The NEH and the NEA were established in 1965 by a bipartisan act of Congress and signed into law by President Lyndon Johnson. At that time, America was beginning to become aware that global leadership should go beyond economic and military power to set high ideals for thought and culture.

The 1965 legislation declares, “An advanced civilization must not limit its efforts to science and technology alone, but must give full value and support to the other great branches of scholarly and cultural activity in order to achieve a better understanding of the past, a better analysis of the present, and a better view of the future.”

Over the years, while changing national tides have sometimes posed hard questions about how the NEH and NEA should fulfill that mission, no president has proposed eliminating them altogether — until now.

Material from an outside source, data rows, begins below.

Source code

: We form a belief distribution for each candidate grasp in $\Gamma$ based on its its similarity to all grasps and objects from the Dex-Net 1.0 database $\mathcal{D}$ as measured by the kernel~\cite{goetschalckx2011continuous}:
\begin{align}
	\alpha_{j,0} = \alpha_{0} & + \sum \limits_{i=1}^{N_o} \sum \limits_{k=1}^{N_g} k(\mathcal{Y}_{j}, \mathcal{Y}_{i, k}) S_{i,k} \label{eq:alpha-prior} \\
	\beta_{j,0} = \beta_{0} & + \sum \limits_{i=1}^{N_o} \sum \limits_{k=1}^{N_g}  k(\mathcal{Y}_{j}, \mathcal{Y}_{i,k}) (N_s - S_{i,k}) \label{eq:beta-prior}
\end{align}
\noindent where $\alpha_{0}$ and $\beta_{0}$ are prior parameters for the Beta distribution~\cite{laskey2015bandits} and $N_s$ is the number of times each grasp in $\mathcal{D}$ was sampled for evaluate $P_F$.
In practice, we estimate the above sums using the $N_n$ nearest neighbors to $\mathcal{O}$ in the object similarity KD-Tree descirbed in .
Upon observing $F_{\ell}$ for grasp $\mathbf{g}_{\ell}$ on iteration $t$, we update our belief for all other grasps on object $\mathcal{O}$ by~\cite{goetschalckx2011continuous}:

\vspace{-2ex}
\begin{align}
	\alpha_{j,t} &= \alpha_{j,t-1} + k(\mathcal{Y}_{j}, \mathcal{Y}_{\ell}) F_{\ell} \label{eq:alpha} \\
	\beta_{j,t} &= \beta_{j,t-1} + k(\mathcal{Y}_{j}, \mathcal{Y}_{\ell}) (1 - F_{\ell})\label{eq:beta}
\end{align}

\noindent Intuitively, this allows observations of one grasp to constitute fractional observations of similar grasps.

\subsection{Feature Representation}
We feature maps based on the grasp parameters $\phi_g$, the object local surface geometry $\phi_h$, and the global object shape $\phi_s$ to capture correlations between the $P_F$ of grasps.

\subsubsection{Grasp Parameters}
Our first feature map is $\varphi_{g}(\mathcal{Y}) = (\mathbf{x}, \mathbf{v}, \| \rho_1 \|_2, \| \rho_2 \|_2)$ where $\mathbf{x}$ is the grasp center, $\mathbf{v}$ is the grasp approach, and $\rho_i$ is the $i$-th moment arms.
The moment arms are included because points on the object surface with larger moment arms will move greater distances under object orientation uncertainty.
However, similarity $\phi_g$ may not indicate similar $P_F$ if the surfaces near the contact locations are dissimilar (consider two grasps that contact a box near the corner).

It is a short-sighted goal. Beyond enrichment of daily life, the arts and humanities provide an essential set of skills that serve people well in every field of endeavor.

It was my privilege to co-chair a recent commission that reaffirmed the vital importance of the humanities and social sciences to our nation’s system of education, economy and national security. This commission was requested by members of Congress — two senators and two members of the House of Representatives, from both parties — and was convened by the American Academy of Arts and Sciences.

The voices that rose up in that commission were not only those of scholars and university presidents.

We heard passionate defenses of the humanities — of history, literature, philosophy — from individuals like Jim McNerney, the former CEO of Boeing, who explained that, in his company, the engineers who rise to positions of leadership are those who have additional skills in communication and analysis — skills learned by studying these fields.

We heard Gen. and Ambassador Karl Eikenberry, who served in military and diplomatic roles in Afghanistan, assert that foreign languages and cross-cultural understanding are critical elements in America’s military strategy.

For all their importance, the investment our nation makes in these essential fields is modest. Last year, the NEH and NEA each received 46 cents in federal support for each American — less than a penny per week.

This sum represents only 0.02 percent of federal spending, a fraction of what other developed nations spend on arts and culture. And yet, with this money, the NEA and NEH are able to make thousands of grants, distributed through all 50 states, that support cultural programs, education, preservation, research and outreach.

This modest investment that creates such powerful benefits is now under threat.

This should not be a political decision: These programs reflect all of America, and they serve all of America, bringing history and arts to local communities everywhere. It is a wise investment to continue the funding that brings the best of our cultural heritage to support veterans, teachers — and all of us.

Richard H. Brodhead is the president of Duke University.